Why is public method in private struct accessible

Question

Why does this code compile and lib::Foo::SecretStruct::SecretFunc can be accessed despite SecretStruct being private?

#include <iostream>
#include <memory>
#include <type_traits>

namespace lib {
template <typename T> struct Bar {};

struct Foo {
private:
  struct SecretStruct {
    static void SecretFunc() {
      std::cout << "super secret function is called\n";
    }
  };

public:
  using TBar = Bar<SecretStruct>;
};
} // namespace lib

template <typename T> struct GetSecretImpl {};
template <typename T>
struct GetSecretImpl<lib::Bar<T>> : std::type_identity<T> {};

int main() {
  using SecretT = typename GetSecretImpl<lib::Foo::TBar>::type;
  SecretT::SecretFunc();
}

Answer 1

Anything private that becomes a part of a public interface becomes visible to code outside.

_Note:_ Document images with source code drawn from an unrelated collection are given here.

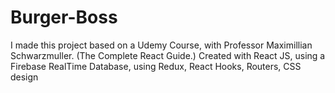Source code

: # Burger-Boss
I made this project based on a Udemy Course, with Professor Maximillian Schwarzmuller. (The Complete React Guide.) Created with React JS, using a Firebase RealTime Database,  using Redux, React Hooks, Routers, CSS design
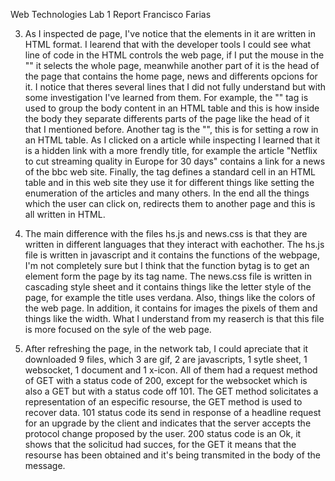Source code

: Web Technologies Lab 1 Report
Francisco Farias

3. As I inspected de page, I've notice that the elements in it are written in HTML format. I learend that with the developer tools I could see what line of code in the HTML controls the web page, if I put the mouse in the "<body>" it selects the whole page, meanwhile another part of it is the head of the page that contains the home page, news and differents opcions for it. I notice that theres several lines that I did not fully understand but with some investigation I've learned from them. For example, the "<tbody>" tag is used to group the body content in an HTML table and this is how inside the body they separate differents parts of the page like the head of it that I mentioned before. Another tag is the "<tr>", this is for setting a row in an HTML table. As I clicked on a article while inspecting I learned that it is a hidden link with a more frendly title, for example the article "Netflix to cut streaming quality in Europe for 30 days" contains a link for a news of the bbc web site. Finally, the <td> tag defines a standard cell in an HTML table and in this web site they use it for different things like setting the enumeration of the articles and many others. In the end all the things which the user can click on, redirects them to another page and this is all written in HTML.

4. The main difference with the files hs.js and news.css is that they are written in different languages that they interact with eachother. The hs.js file is written in javascript and it contains the functions of the webpage, I'm not completely sure but I think that the function bytag is to get an element form the page by its tag name. The news.css file is written in cascading style sheet and it contains things like the letter style of the page, for example the title uses verdana. Also, things like the colors of the web page. In addition, it contains for images the pixels of them and things like the width. What I understand from my reaserch is that this file is more focused on the syle of the web page.

5. After refreshing the page, in the network tab, I could apreciate that it downloaded 9 files, which 3 are gif, 2 are javascripts, 1 sytle sheet, 1 websocket, 1 document and 1 x-icon. All of them had a request method of GET with a status code of 200, except for the websocket which is also a GET but with a status code off 101. The GET method solicitates a representation of an especific resourse, the GET method is used to recover data. 101 status code its send in response of a headline request for an upgrade by the client and indicates that the server accepts the protocol change proposed by the user. 200 status code is an Ok, it shows that the solicitud had succes, for the GET it means that the resourse has been obtained and it's being transmited in the body of the message.



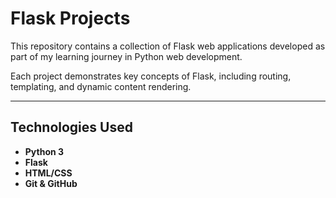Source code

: # Flask Projects

This repository contains a collection of Flask web applications developed as part of my learning journey in Python web development.

Each project demonstrates key concepts of Flask, including routing, templating, and dynamic content rendering.

---

## Technologies Used

- **Python 3**
- **Flask**
- **HTML/CSS**
- **Git & GitHub**
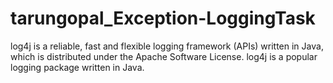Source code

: # tarungopal_Exception-LoggingTask
log4j is a reliable, fast and flexible logging framework (APIs) written in Java, which is distributed under the Apache Software License. log4j is a popular logging package written in Java.
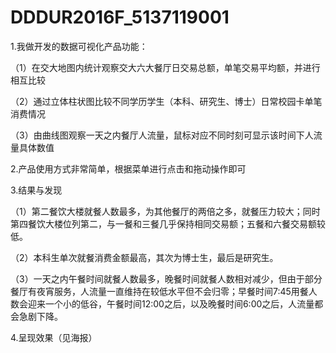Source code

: # DDDUR2016F_5137119001
1.我做开发的数据可视化产品功能：

（1）在交大地图内统计观察交大六大餐厅日交易总额，单笔交易平均额，并进行相互比较

（2）通过立体柱状图比较不同学历学生（本科、研究生、博士）日常校园卡单笔消费情况

（3）由曲线图观察一天之内餐厅人流量，鼠标对应不同时刻可显示该时间下人流量具体数值

2.产品使用方式非常简单，根据菜单进行点击和拖动操作即可

3.结果与发现

（1）第二餐饮大楼就餐人数最多，为其他餐厅的两倍之多，就餐压力较大；同时第四餐饮大楼位列第二，与一餐和三餐几乎保持相同交易额；五餐和六餐交易额较低。

（2）本科生单次就餐消费金额最高，其次为博士生，最后是研究生。

（3）一天之内午餐时间就餐人数最多，晚餐时间就餐人数相对减少，但由于部分餐厅有夜宵服务，人流量一直维持在较低水平但不会归零；早餐时间7:45用餐人数会迎来一个小的低谷，午餐时间12:00之后，以及晚餐时间6:00之后，人流量都会急剧下降。

4.呈现效果（见海报）
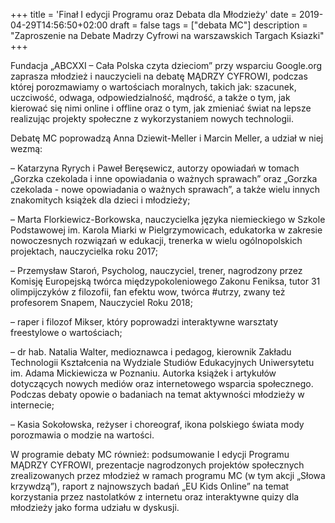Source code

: +++
title = 'Finał I edycji Programu oraz Debata dla Młodzieży'
date = 2019-04-29T14:56:50+02:00
draft = false
tags = ["debata MC"]
description = "Zaproszenie na Debate Madrzy Cyfrowi na warszawskich Targach Ksiazki"
+++

Fundacja „ABCXXI – Cała Polska czyta dzieciom” przy wsparciu Google.org
zaprasza młodzież i nauczycieli na debatę MĄDRZY CYFROWI, podczas której
porozmawiamy o wartościach moralnych, takich jak: szacunek, uczciwość, odwaga,
odpowiedzialność, mądrość, a także o tym, jak kierować się nimi online i
offline oraz o tym, jak zmieniać świat na lepsze realizując projekty społeczne
z wykorzystaniem nowych technologii.

Debatę MC poprowadzą Anna Dziewit-Meller i Marcin Meller, a udział w niej
wezmą:

– Katarzyna Ryrych i Paweł Beręsewicz, autorzy opowiadań w tomach „Gorzka
  czekolada i inne opowiadania o ważnych sprawach” oraz „Gorzka czekolada -
  nowe opowiadania o ważnych sprawach”, a także wielu innych znakomitych
  książek dla dzieci i młodzieży;

– Marta Florkiewicz-Borkowska, nauczycielka języka niemieckiego w
  Szkole Podstawowej im. Karola Miarki w Pielgrzymowicach, edukatorka w
  zakresie nowoczesnych rozwiązań w edukacji, trenerka w wielu
  ogólnopolskich projektach, nauczycielka roku 2017;

– Przemysław Staroń, Psycholog, nauczyciel, trener, nagrodzony przez Komisję
  Europejską twórca międzypokoleniowego Zakonu Feniksa, tutor 31 olimpijczyków
  z filozofii, fan efektu wow, twórca #utrzy, zwany też profesorem Snapem,
  Nauczyciel Roku 2018;

– raper i filozof Mikser, który poprowadzi interaktywne warsztaty freestylowe o
  wartościach;

– dr hab. Natalia Walter, medioznawca i pedagog, kierownik Zakładu Technologii
  Kształcenia na Wydziale Studiów Edukacyjnych Uniwersytetu im. Adama
  Mickiewicza w Poznaniu. Autorka książek i artykułów dotyczących nowych mediów
  oraz internetowego wsparcia społecznego. Podczas debaty opowie o badaniach na
  temat aktywności młodzieży w internecie;

– Kasia Sokołowska, reżyser i choreograf, ikona polskiego świata mody
  porozmawia o modzie na wartości.

W programie debaty MC również: podsumowanie I edycji Programu MĄDRZY CYFROWI,
prezentacje nagrodzonych projektów społecznych zrealizowanych przez młodzież w
ramach programu MC (w tym akcji „Słowa krzywdzą”), raport z najnowszych badań
„EU Kids Online” na temat korzystania przez nastolatków z internetu oraz
interaktywne quizy dla młodzieży jako forma udziału w dyskusji.
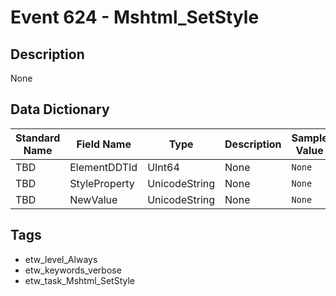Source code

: # Event 624 - Mshtml_SetStyle

## Description
None

## Data Dictionary
|Standard Name|Field Name|Type|Description|Sample Value|
|---|---|---|---|---|
|TBD|ElementDDTId|UInt64|None|`None`|
|TBD|StyleProperty|UnicodeString|None|`None`|
|TBD|NewValue|UnicodeString|None|`None`|

## Tags
* etw_level_Always
* etw_keywords_verbose
* etw_task_Mshtml_SetStyle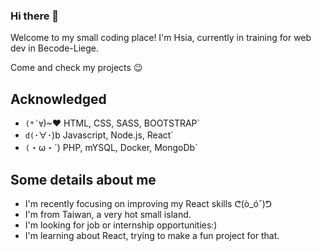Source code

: ### Hi there 👋

Welcome to my small coding place! I'm Hsia, currently in training for web dev in Becode-Liege.

Come and check my projects 😉

## Acknowledged

- `(*´∀`)~♥ HTML, CSS, SASS, BOOTSTRAP`
- `d(`･∀･)b Javascript, Node.js, React`
- `(`・ω・´) PHP, mYSQL, Docker, MongoDb`

## Some details about me
- I'm recently focusing on improving my React skills ᕦ(ò_óˇ)ᕤ
- I'm from Taiwan, a very hot small island.
- I'm looking for job or internship opportunities:)
- I'm learning about React, trying to make a fun project for that.
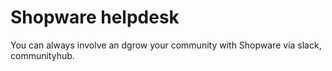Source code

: # Shopware helpdesk

You can always involve an dgrow your community with Shopware via slack, communityhub.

Consider the following code:

#include <iostream>

struct Outer
{
private:
    struct Inner { static void Foo() { std::cout << "Foo.\n"; } };

public:
    static Inner GetInner();
};

int main()
{
    decltype(Outer::GetInner()) inner;
    inner.Foo();
    return 0;
}

Since Inner is the return type of a public member function, it can be used by code outside Outer despite itself being a private struct.

Your code is more involved but in principle does the same thing:

public:
  using TBar = Bar<SecretStruct>;

TBar is part of the public interface. SecretStruct is used by TBar, so it also becomes a part of the public interface.

---

In C++, the access modifiers only control access to names. This means you cannot use the names Outer::Inner (in my example) or lib::Foo::SecretStruct directly from outside the scope they are declared in. In those cases, name lookup is performed first to identify the entity being accessed, then the found entity is checked with access rules.

If there are others ways to access an entity indirectly without spelling out its partial or fully qualified name, access modifiers can't stop them.